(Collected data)
§ §

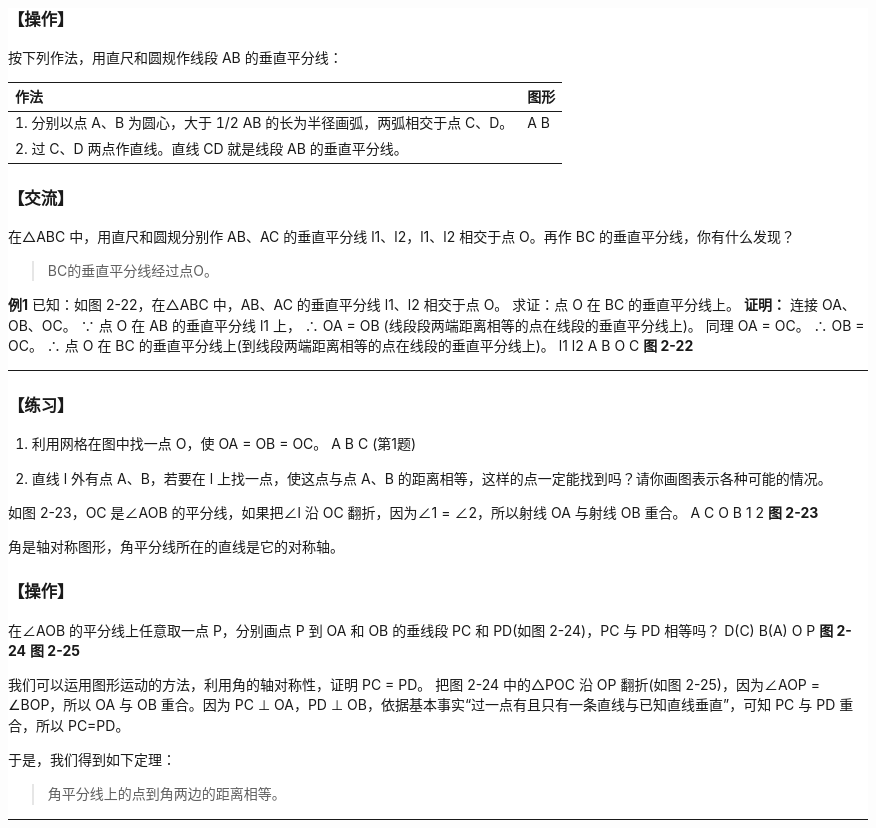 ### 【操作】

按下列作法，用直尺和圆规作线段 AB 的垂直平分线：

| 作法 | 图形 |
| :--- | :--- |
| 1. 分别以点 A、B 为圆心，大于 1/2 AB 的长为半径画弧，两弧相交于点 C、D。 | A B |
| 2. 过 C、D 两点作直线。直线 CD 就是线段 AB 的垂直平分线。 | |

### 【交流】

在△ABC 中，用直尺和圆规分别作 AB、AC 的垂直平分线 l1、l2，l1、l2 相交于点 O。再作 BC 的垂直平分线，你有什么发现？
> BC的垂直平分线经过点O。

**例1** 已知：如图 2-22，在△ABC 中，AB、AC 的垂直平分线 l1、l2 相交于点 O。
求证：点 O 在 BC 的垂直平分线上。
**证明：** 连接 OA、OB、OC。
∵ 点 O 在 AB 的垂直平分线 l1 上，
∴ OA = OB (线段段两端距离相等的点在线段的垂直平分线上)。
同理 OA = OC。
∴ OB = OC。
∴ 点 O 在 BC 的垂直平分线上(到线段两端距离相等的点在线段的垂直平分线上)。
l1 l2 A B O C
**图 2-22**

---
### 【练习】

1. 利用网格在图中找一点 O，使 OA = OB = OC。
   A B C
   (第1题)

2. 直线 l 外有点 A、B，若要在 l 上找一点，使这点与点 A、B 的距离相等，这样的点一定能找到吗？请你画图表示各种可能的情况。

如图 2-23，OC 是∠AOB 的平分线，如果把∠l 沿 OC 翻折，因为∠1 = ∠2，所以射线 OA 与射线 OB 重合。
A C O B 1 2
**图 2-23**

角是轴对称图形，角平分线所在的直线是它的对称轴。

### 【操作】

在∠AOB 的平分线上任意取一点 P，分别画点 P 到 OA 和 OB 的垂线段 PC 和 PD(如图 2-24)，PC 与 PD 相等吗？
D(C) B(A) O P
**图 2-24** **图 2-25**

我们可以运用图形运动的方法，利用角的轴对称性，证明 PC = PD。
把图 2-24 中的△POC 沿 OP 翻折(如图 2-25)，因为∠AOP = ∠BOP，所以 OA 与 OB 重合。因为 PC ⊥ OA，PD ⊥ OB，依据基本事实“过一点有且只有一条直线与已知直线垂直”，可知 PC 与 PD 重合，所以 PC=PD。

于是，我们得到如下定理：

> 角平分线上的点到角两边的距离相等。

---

§ §

Leaving out any images, restate every record word for word.

RESULT OF THIS TASK |
 ### 【操作】

按下列作法，用直尺和圆规作线段 AB 的垂直平分线：

| 作法 | 图形 |
| :--- | :--- |
| 1. 分别以点 A、B 为圆心，大于 1/2 AB 的长为半径画弧，两弧相交于点 C、D。 | A B |
| 2. 过 C、D 两点作直线。直线 CD 就是线段 AB 的垂直平分线。 | |

### 【交流】

在△ABC 中，用直尺和圆规分别作 AB、AC 的垂直平分线 l1、l2，l1、l2 相交于点 O。再作 BC 的垂直平分线，你有什么发现？
> BC的垂直平分线经过点O。

**例1** 已知：如图 2-22，在△ABC 中，AB、AC 的垂直平分线 l1、l2 相交于点 O。
求证：点 O 在 BC 的垂直平分线上。
**证明：** 连接 OA、OB、OC。
∵ 点 O 在 AB 的垂直平分线 l1 上，
∴ OA = OB (线段段两端距离相等的点在线段的垂直平分线上)。
同理 OA = OC。
∴ OB = OC。
∴ 点 O 在 BC 的垂直平分线上(到线段两端距离相等的点在线段的垂直平分线上)。
l1 l2 A B O C
**图 2-22**

---
### 【练习】

1. 利用网格在图中找一点 O，使 OA = OB = OC。
   A B C
   (第1题)

2. 直线 l 外有点 A、B，若要在 l 上找一点，使这点与点 A、B 的距离相等，这样的点一定能找到吗？请你画图表示各种可能的情况。

如图 2-23，OC 是∠AOB 的平分线，如果把∠l 沿 OC 翻折，因为∠1 = ∠2，所以射线 OA 与射线 OB 重合。
A C O B 1 2
**图 2-23**

角是轴对称图形，角平分线所在的直线是它的对称轴。

### 【操作】

在∠AOB 的平分线上任意取一点 P，分别画点 P 到 OA 和 OB 的垂线段 PC 和 PD(如图 2-24)，PC 与 PD 相等吗？
D(C) B(A) O P
**图 2-24** **图 2-25**

我们可以运用图形运动的方法，利用角的轴对称性，证明 PC = PD。
把图 2-24 中的△POC 沿 OP 翻折(如图 2-25)，因为∠AOP = ∠BOP，所以 OA 与 OB 重合。因为 PC ⊥ OA，PD ⊥ OB，依据基本事实“过一点有且只有一条直线与已知直线垂直”，可知 PC 与 PD 重合，所以 PC=PD。

于是，我们得到如下定理：

> 角平分线上的点到角两边的距离相等。

---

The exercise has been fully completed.